Directions for this task
Please restate every record below word for word and skip the pictures.

Records provided
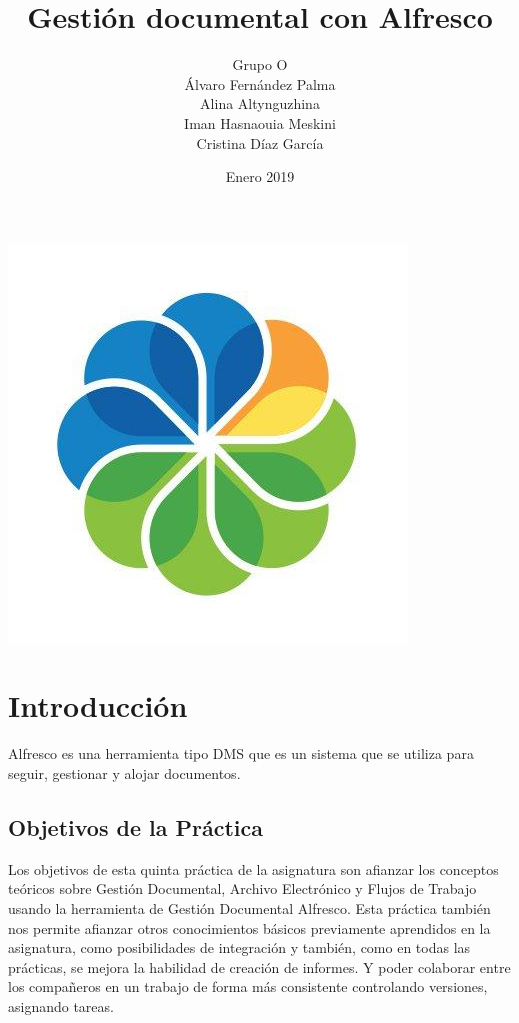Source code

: \documentclass{article}
\title{Gestión documental con Alfresco}
\author{Grupo O\\Álvaro Fernández Palma\\ Alina Altynguzhina\\ Iman Hasnaouia Meskini\\ Cristina Díaz García}
\date{Enero 2019}
\begin{document}

\begin{titlingpage}
\maketitle

\begin{center}
\includegraphics[scale=0.4]{images/alfresco.jpg} 
\end{center}

\end{titlingpage}

\newpage

\tableofcontents

\newpage

\section{Introducción}

Alfresco es una herramienta tipo DMS que es un sistema que se utiliza para seguir, gestionar y alojar documentos. 

\subsection{Objetivos de la Práctica}

Los objetivos de esta quinta práctica de la asignatura son afianzar los conceptos teóricos sobre Gestión Documental, Archivo Electrónico y Flujos de Trabajo usando la herramienta de Gestión Documental Alfresco. Esta práctica también nos permite afianzar otros conocimientos básicos previamente aprendidos en la asignatura, como posibilidades de integración y también, como en todas las prácticas, se mejora la habilidad de creación de informes. Y poder colaborar entre los compañeros en un trabajo de forma más consistente controlando versiones, asignando tareas.
\end{document}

Completed exercise
Source code

: \documentclass{article}
\title{Gestión documental con Alfresco}
\author{Grupo O\\Álvaro Fernández Palma\\ Alina Altynguzhina\\ Iman Hasnaouia Meskini\\ Cristina Díaz García}
\date{Enero 2019}
\begin{document}

\begin{titlingpage}
\maketitle

\begin{center}
\includegraphics[scale=0.4]{images/alfresco.jpg} 
\end{center}

\end{titlingpage}

\newpage

\tableofcontents

\newpage

\section{Introducción}

Alfresco es una herramienta tipo DMS que es un sistema que se utiliza para seguir, gestionar y alojar documentos. 

\subsection{Objetivos de la Práctica}

Los objetivos de esta quinta práctica de la asignatura son afianzar los conceptos teóricos sobre Gestión Documental, Archivo Electrónico y Flujos de Trabajo usando la herramienta de Gestión Documental Alfresco. Esta práctica también nos permite afianzar otros conocimientos básicos previamente aprendidos en la asignatura, como posibilidades de integración y también, como en todas las prácticas, se mejora la habilidad de creación de informes. Y poder colaborar entre los compañeros en un trabajo de forma más consistente controlando versiones, asignando tareas.
\end{document}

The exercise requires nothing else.